En cas de cultures GM importantes, les variétés locales et paysannes seront génétiquement polluées. Ces variétés “population”, dont le paysan peut ressemer le grain récolté contrairement aux hybrides, sont la seule alternative aux cultures industrielles et GM parce que les paysans les ont sélectionnées pour pousser à partir des ressources de leurs terroirs et non avec les engrais/pesticides/grosses machines/irrigation. Le paysan qui, en connaissance de leur contamination génétique, voudra tout de même les cultiver, sera condamné tout comme Percy Schmeiser.

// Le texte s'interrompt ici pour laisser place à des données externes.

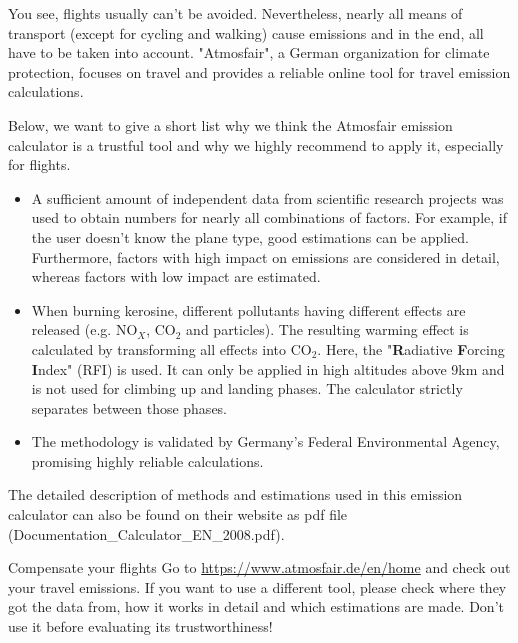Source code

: You see, flights usually can't be avoided. Nevertheless, nearly all means of transport (except for cycling and walking) cause emissions and in the end, all have to be taken into account. 
"Atmosfair", a German organization for climate protection, focuses on travel and provides a reliable online tool for travel emission calculations.


Below, we want to give a short list why we think the Atmosfair emission calculator is a trustful tool and why we highly recommend to apply it, especially for flights. 

\begin{itemize}
	\item A sufficient amount of independent data from scientific research projects was used to obtain numbers for nearly all combinations of factors. For example, if the user doesn't know the plane type, good estimations can be applied. Furthermore, factors with high impact on emissions are considered in detail, whereas factors with low impact are estimated.
	
	\item When burning kerosine, different pollutants having different effects are released (e.g. NO$_X$, CO$_2$ and particles). The resulting warming effect is calculated by transforming all effects into CO$_2$. Here, the "\textbf{R}adiative \textbf{F}orcing \textbf{I}ndex" (RFI) is used. It can only be applied in high altitudes above 9km and is not used for climbing up and landing phases. The calculator strictly separates between those phases.
	
	\item The methodology is validated by Germany's Federal Environmental Agency, promising highly reliable calculations.
\end{itemize}

The detailed description of methods and estimations used in this emission calculator can also be found on their website as pdf file (Documentation\_Calculator\_EN\_2008.pdf). \cite{flight_calc}%

\begin{suggest} {Compensate your flights}
	Go to \url{https://www.atmosfair.de/en/home} and check out your travel emissions. If you want to use a different tool, please check where they got the data from, how it works in detail and which estimations are made. Don't use it before evaluating its trustworthiness!
\end{suggest}
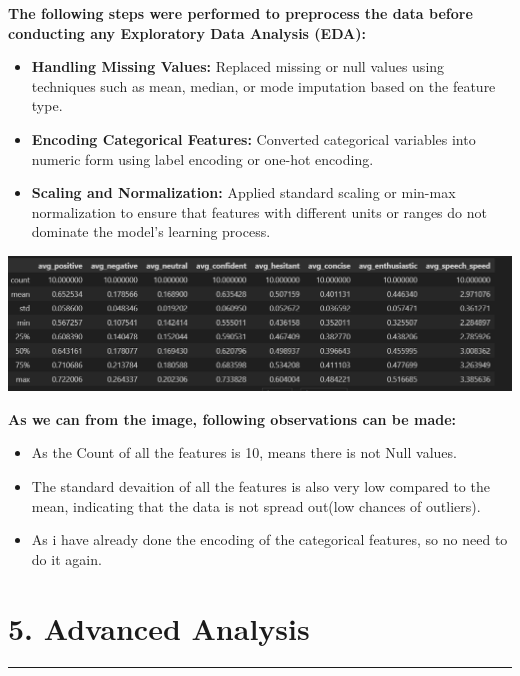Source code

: \documentclass{article}
\begin{document}
\begin{tcolorbox}[colback=teal!5!white,colframe=teal!75!black,title= Steps for Data preprocessing]
\textbf{The following steps were performed to preprocess the data before conducting any Exploratory Data Analysis (EDA):}

\begin{itemize}
    \item \textbf{Handling Missing Values:} Replaced missing or null values using techniques such as mean, median, or mode imputation based on the feature type.
    \item \textbf{Encoding Categorical Features:} Converted categorical variables into numeric form using label encoding or one-hot encoding.
    \item \textbf{Scaling and Normalization:} Applied standard scaling or min-max normalization to ensure that features with different units or ranges do not dominate the model's learning process.
\end{itemize}
\begin{center}
    \includegraphics[width=1\columnwidth]{images_prompts/basic-stats.png}
\end{center}

\textbf{As we can from the image, following observations can be made:}
\begin{itemize}
    \item As the Count of all the features is 10, means there is not Null values.
    \item The standard devaition of all the features is also very low compared to the mean, indicating that the data is not spread out(low chances of outliers).
    \item As i have already done the encoding of the categorical features, so no need to do it again.
\end{itemize}

\end{tcolorbox}


\section{5. Advanced Analysis}
  \begin{center}
        \color{red}\rule{1\linewidth}{1mm}
    \end{center}
    
\end{document}

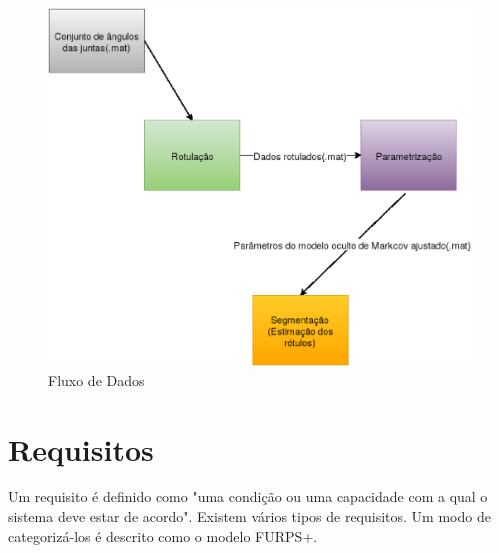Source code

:   \begin{figure}[H]
  \centering
  \includegraphics [keepaspectratio=true,scale=0.60]{figuras/diagramProt.eps}
  \caption{Fluxo de Dados}
  \label{diagramProt}

  \end{figure}


  \section {Requisitos}
  \label{Sec:Requisitos}
    Um requisito é definido como "uma condição ou uma capacidade com a qual o
  sistema deve estar de acordo"\cite{requisitos}. Existem vários tipos de
  requisitos. Um modo de categorizá-los é descrito como o modelo
  FURPS+\cite{robertGrady}.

Plus de la moitié des vaches laitières françaises sont issues de moins de cinq taureaux : que se passera-t-il lorsqu’on aura introduit une information génétique brevetée dans les centres d’insémination artificielle ? A qui appartiendront les animaux nés dans les fermes ? Et à qui appartiendront les petits de ma chatte, qui n’ont pas d’usage agricole, s’ils sont les descendants du chat de mon voisin génétiquement modifié pour ne pas être allergisant ?

Dès qu’on met le doigt sur le brevet sur le vivant, fût-il aménagé, on y perd vite son âme, la biodiversité et le droit des peuples à l’autonomie alimentaire. Les députés ont reconnu lors du débat parlementaire que la directive 98/44 doit être renégociée et que la loi qu’ils ont votée devra être revue : ne les laissons pas s’endormir !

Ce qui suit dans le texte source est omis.